Wait a second…
I swear I’m not always eating cheesy pasta with spinach! But if I was, would you really fault me? This pasta is a fancier (and I use the term loosely) version of Fettuccine Alfredo (FA). I am not a fan of FA. I haven’t had/ordered it in at least a decade. To me, there are lots of other delicious pasta dishes that don’t leave you feeling like there is a ten pound rock in your stomach. Unless that’s the kind of full feeling you are looking for…
Side note: Every time I think about FA, I think of this scene from The Office when Michael Scott is carbo-loading for the Fun Run (that he is currently running). Never gets old. I miss Michael…I need a post about that.

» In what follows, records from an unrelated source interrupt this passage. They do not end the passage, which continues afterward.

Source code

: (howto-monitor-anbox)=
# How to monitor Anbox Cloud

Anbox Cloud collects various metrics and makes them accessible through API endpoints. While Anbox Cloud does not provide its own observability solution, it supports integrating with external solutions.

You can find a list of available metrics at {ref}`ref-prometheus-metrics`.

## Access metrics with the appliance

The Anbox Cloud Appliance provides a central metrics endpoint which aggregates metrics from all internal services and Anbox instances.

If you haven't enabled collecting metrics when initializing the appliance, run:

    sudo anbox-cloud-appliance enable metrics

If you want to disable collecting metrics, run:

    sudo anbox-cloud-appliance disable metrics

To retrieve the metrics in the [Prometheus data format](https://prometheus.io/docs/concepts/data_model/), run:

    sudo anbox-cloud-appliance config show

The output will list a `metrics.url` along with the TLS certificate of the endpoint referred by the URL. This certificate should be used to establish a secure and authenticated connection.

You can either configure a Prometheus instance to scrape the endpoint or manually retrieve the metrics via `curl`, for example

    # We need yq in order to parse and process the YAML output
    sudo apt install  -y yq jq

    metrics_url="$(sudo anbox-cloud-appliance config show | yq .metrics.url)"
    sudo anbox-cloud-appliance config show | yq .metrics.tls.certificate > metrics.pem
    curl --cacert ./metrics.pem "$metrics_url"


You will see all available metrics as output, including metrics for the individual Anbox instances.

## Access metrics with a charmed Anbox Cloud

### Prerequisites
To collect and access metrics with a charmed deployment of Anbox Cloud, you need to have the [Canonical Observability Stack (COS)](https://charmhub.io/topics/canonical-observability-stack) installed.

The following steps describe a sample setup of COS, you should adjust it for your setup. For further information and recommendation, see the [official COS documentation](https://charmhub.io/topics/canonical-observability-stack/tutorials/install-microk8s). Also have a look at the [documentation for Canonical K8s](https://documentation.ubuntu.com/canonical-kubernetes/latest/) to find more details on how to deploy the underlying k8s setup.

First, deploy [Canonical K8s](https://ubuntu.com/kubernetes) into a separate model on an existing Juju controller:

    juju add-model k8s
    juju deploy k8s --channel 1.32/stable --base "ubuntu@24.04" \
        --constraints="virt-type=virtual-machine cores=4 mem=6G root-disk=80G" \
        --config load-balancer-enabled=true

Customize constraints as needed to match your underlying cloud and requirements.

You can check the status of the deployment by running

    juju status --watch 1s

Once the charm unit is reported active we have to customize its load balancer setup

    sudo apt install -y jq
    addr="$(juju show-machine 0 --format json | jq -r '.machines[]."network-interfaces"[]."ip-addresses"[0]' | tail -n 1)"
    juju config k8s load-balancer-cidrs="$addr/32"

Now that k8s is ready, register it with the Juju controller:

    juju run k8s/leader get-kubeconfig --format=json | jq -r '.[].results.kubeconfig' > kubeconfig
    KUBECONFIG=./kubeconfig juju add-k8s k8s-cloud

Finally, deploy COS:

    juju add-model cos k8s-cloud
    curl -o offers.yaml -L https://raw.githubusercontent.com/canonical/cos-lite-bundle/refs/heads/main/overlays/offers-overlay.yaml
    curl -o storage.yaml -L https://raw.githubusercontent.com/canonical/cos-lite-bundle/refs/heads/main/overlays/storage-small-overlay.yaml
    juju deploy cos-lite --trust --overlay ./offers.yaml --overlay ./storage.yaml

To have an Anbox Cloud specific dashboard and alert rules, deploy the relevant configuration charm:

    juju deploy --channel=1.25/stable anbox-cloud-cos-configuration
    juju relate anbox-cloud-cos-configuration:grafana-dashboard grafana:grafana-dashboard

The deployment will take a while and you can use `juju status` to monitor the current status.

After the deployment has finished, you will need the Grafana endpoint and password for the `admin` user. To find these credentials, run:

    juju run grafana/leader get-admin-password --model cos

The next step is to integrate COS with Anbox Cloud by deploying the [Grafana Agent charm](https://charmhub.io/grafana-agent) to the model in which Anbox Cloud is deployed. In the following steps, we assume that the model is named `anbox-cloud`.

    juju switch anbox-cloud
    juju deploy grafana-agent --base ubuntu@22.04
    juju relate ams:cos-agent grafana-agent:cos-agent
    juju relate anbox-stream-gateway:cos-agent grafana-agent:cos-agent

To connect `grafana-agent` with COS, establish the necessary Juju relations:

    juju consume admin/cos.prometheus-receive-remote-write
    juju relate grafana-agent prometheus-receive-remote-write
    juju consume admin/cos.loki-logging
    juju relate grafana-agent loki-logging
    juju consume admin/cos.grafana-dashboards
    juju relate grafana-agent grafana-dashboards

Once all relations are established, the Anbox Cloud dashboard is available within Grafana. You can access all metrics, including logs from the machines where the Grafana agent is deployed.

Back to the carbo-loading. I found this recipe from one of my favorite bloggers at How Sweet It Is. She is sort of a genius. And her pictures are 943705135 times better than mine, so you should probably reference those for this linguine 🙂
Spinach and Artichoke Linguine
From How Sweet It Is
1/2 lb linguine
2 Tbsp olive oil
1 Tbsp butter
2 shallots, diced
1/4 tsp salt
1/4 tsp pepper
4 garlic cloves, minced
8 oz fresh spinach
1 jar of marinated artichokes, drained and coarsely chopped
1/2 cup ricotta cheese
1/3 cup freshly grated parmesan cheese
3 Tbsp mascarpone cheese
Boil water and prepare pasta according to directions.
Heat a large skillet over medium-low heat and add olive oil and butter. Add in shallots, salt, pepper, and cook for 5 minutes, until soft. Add in spinach and toss well to coat. Once the spinach has wilted, add garlic and artichokes and cook for 5 minutes. Stir in ricotta, parmesan, and mascarpone, until combined.
Drain pasta and add to skillet. Toss thoroughly with spinach and artichoke mixture.